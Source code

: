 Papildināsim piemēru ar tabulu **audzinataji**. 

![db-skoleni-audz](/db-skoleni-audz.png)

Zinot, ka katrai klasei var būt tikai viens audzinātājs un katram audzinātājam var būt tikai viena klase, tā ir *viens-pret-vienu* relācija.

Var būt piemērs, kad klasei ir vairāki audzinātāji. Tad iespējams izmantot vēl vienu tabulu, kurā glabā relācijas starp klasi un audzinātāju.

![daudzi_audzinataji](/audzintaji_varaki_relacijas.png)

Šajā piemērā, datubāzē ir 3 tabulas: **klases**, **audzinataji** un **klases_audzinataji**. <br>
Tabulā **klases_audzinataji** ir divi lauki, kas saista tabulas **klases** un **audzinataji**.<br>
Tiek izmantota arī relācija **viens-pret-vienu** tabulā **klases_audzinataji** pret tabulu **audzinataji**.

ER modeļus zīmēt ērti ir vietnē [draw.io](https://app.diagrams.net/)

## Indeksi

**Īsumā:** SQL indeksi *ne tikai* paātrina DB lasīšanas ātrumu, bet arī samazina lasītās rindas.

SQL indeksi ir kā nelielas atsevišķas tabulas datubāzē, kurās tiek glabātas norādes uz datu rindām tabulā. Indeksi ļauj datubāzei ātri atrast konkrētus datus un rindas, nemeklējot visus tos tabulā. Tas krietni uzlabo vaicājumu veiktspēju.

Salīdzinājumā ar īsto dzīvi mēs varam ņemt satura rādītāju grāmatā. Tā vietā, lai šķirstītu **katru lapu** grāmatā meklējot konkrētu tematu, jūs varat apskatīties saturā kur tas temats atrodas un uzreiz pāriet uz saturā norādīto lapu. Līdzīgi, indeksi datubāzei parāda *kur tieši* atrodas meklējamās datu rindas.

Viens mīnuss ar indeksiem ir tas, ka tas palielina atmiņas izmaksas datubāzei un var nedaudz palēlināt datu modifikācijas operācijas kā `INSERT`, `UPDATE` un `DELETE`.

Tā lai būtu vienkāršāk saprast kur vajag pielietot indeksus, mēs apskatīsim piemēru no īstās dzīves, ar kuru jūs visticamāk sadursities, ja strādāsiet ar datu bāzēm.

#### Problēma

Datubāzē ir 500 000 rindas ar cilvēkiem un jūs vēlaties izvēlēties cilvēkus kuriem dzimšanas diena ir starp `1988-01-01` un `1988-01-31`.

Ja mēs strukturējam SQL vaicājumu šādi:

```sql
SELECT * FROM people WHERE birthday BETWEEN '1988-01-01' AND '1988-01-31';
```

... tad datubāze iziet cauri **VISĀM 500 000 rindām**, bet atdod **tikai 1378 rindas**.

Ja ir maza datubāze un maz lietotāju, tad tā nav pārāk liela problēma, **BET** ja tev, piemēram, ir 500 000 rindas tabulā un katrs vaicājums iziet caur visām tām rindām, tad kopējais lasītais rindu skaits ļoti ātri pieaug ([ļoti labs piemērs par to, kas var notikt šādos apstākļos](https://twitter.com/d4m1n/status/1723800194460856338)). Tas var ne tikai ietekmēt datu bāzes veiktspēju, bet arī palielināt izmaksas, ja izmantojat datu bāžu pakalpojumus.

____

• _About this task_
Reproduce the entries above exactly, starting at their first line and finishing with the line that contains "Zinot, ka katrai".

• _Exercise response_
Source code

: Papildināsim piemēru ar tabulu **audzinataji**. 

![db-skoleni-audz](/db-skoleni-audz.png)

Zinot, ka katrai klasei var būt tikai viens audzinātājs un katram audzinātājam var būt tikai viena klase, tā ir *viens-pret-vienu* relācija.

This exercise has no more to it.